Stored data

◇ ◇ ◇

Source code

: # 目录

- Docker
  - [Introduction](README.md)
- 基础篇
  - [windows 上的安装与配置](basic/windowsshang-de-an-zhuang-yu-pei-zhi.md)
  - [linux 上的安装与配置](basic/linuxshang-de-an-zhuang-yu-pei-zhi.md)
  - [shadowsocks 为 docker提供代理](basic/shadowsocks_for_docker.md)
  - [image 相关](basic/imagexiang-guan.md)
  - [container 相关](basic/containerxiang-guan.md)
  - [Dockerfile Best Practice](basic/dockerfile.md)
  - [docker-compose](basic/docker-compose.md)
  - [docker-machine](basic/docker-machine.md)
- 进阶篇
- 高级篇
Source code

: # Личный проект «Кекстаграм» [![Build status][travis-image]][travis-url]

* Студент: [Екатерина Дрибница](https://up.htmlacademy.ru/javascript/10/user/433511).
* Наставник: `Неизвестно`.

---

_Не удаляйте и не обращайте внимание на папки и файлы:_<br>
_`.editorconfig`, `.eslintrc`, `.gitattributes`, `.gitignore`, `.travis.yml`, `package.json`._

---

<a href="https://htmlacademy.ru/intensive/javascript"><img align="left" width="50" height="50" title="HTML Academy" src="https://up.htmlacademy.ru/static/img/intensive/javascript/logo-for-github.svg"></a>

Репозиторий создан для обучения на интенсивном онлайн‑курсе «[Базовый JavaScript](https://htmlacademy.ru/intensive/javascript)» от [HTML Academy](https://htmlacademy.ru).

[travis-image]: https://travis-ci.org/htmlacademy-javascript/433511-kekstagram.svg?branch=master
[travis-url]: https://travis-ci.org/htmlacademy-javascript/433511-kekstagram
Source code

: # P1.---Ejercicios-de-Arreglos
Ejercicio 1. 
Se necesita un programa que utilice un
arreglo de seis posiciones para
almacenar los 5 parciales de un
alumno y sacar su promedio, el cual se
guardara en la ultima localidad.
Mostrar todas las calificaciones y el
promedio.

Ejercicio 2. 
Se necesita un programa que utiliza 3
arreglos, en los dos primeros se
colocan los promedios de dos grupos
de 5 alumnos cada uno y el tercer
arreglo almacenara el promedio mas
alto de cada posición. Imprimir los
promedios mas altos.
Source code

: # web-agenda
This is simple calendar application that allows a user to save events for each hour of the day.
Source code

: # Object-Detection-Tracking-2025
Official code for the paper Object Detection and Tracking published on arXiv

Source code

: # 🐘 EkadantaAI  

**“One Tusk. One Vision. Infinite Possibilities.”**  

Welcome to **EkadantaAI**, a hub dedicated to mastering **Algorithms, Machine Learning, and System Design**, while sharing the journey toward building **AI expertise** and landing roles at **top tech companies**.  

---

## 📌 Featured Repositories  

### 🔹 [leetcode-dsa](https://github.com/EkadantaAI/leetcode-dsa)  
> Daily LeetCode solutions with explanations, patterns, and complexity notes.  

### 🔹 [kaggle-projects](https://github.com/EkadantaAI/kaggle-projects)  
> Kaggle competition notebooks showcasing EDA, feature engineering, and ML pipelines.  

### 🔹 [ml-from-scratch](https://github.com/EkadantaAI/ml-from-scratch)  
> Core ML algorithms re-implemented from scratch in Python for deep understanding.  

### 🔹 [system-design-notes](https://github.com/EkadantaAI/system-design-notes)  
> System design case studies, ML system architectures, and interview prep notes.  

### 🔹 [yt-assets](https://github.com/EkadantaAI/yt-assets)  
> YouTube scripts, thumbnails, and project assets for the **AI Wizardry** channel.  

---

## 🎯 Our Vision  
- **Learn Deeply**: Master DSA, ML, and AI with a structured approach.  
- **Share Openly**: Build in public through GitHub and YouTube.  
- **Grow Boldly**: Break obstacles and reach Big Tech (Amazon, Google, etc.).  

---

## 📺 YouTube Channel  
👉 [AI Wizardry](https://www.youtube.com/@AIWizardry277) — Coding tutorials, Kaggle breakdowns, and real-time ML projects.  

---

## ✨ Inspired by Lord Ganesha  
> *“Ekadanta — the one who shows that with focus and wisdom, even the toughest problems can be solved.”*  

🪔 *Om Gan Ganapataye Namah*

◇ ◇ ◇

> **YOUR OBJECTIVE**
The records are given above. Copy each line in them that holds "basic".

> **SOLUTION FOR THIS EXERCISE**
  - [windows 上的安装与配置](basic/windowsshang-de-an-zhuang-yu-pei-zhi.md)
  - [linux 上的安装与配置](basic/linuxshang-de-an-zhuang-yu-pei-zhi.md)
  - [shadowsocks 为 docker提供代理](basic/shadowsocks_for_docker.md)
  - [image 相关](basic/imagexiang-guan.md)
  - [container 相关](basic/containerxiang-guan.md)
  - [Dockerfile Best Practice](basic/dockerfile.md)
  - [docker-compose](basic/docker-compose.md)
  - [docker-machine](basic/docker-machine.md)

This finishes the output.